Problem requirements —
Could the records below be restated word for word, without a single picture?

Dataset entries

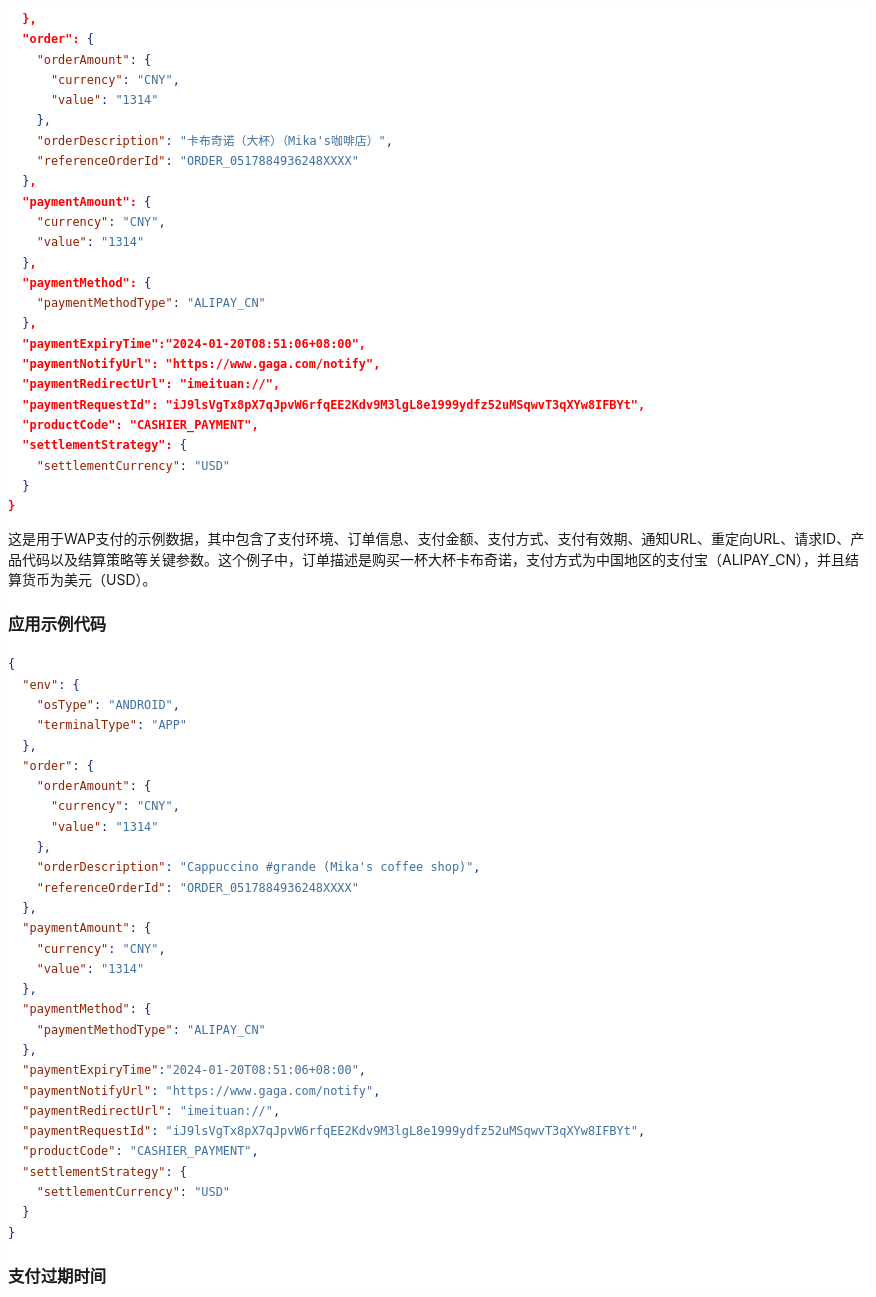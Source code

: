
 ```json
  },
  "order": {
    "orderAmount": {
      "currency": "CNY",
      "value": "1314"
    },
    "orderDescription": "卡布奇诺（大杯）（Mika's咖啡店）",
    "referenceOrderId": "ORDER_0517884936248XXXX"
  },
  "paymentAmount": {
    "currency": "CNY",
    "value": "1314"
  },
  "paymentMethod": {
    "paymentMethodType": "ALIPAY_CN"
  },
  "paymentExpiryTime":"2024-01-20T08:51:06+08:00",
  "paymentNotifyUrl": "https://www.gaga.com/notify",
  "paymentRedirectUrl": "imeituan://",
  "paymentRequestId": "iJ9lsVgTx8pX7qJpvW6rfqEE2Kdv9M3lgL8e1999ydfz52uMSqwvT3qXYw8IFBYt",
  "productCode": "CASHIER_PAYMENT",
  "settlementStrategy": {
    "settlementCurrency": "USD"
  }
}
```

这是用于WAP支付的示例数据，其中包含了支付环境、订单信息、支付金额、支付方式、支付有效期、通知URL、重定向URL、请求ID、产品代码以及结算策略等关键参数。这个例子中，订单描述是购买一杯大杯卡布奇诺，支付方式为中国地区的支付宝（ALIPAY_CN），并且结算货币为美元（USD）。
### 应用示例代码
```json
{
  "env": {
    "osType": "ANDROID",
    "terminalType": "APP"
  },
  "order": {
    "orderAmount": {
      "currency": "CNY",
      "value": "1314"
    },
    "orderDescription": "Cappuccino #grande (Mika's coffee shop)",
    "referenceOrderId": "ORDER_0517884936248XXXX"
  },
  "paymentAmount": {
    "currency": "CNY",
    "value": "1314"
  },
  "paymentMethod": {
    "paymentMethodType": "ALIPAY_CN"
  },
  "paymentExpiryTime":"2024-01-20T08:51:06+08:00",
  "paymentNotifyUrl": "https://www.gaga.com/notify",
  "paymentRedirectUrl": "imeituan://",
  "paymentRequestId": "iJ9lsVgTx8pX7qJpvW6rfqEE2Kdv9M3lgL8e1999ydfz52uMSqwvT3qXYw8IFBYt",
  "productCode": "CASHIER_PAYMENT",
  "settlementStrategy": {
    "settlementCurrency": "USD"
  }
}
```
### 支付过期时间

Completed exercise —
Source code

:
 ```json
  },
  "order": {
    "orderAmount": {
      "currency": "CNY",
      "value": "1314"
    },
    "orderDescription": "卡布奇诺（大杯）（Mika's咖啡店）",
    "referenceOrderId": "ORDER_0517884936248XXXX"
  },
  "paymentAmount": {
    "currency": "CNY",
    "value": "1314"
  },
  "paymentMethod": {
    "paymentMethodType": "ALIPAY_CN"
  },
  "paymentExpiryTime":"2024-01-20T08:51:06+08:00",
  "paymentNotifyUrl": "https://www.gaga.com/notify",
  "paymentRedirectUrl": "imeituan://",
  "paymentRequestId": "iJ9lsVgTx8pX7qJpvW6rfqEE2Kdv9M3lgL8e1999ydfz52uMSqwvT3qXYw8IFBYt",
  "productCode": "CASHIER_PAYMENT",
  "settlementStrategy": {
    "settlementCurrency": "USD"
  }
}
```

这是用于WAP支付的示例数据，其中包含了支付环境、订单信息、支付金额、支付方式、支付有效期、通知URL、重定向URL、请求ID、产品代码以及结算策略等关键参数。这个例子中，订单描述是购买一杯大杯卡布奇诺，支付方式为中国地区的支付宝（ALIPAY_CN），并且结算货币为美元（USD）。
### 应用示例代码
```json
{
  "env": {
    "osType": "ANDROID",
    "terminalType": "APP"
  },
  "order": {
    "orderAmount": {
      "currency": "CNY",
      "value": "1314"
    },
    "orderDescription": "Cappuccino #grande (Mika's coffee shop)",
    "referenceOrderId": "ORDER_0517884936248XXXX"
  },
  "paymentAmount": {
    "currency": "CNY",
    "value": "1314"
  },
  "paymentMethod": {
    "paymentMethodType": "ALIPAY_CN"
  },
  "paymentExpiryTime":"2024-01-20T08:51:06+08:00",
  "paymentNotifyUrl": "https://www.gaga.com/notify",
  "paymentRedirectUrl": "imeituan://",
  "paymentRequestId": "iJ9lsVgTx8pX7qJpvW6rfqEE2Kdv9M3lgL8e1999ydfz52uMSqwvT3qXYw8IFBYt",
  "productCode": "CASHIER_PAYMENT",
  "settlementStrategy": {
    "settlementCurrency": "USD"
  }
}
```
### 支付过期时间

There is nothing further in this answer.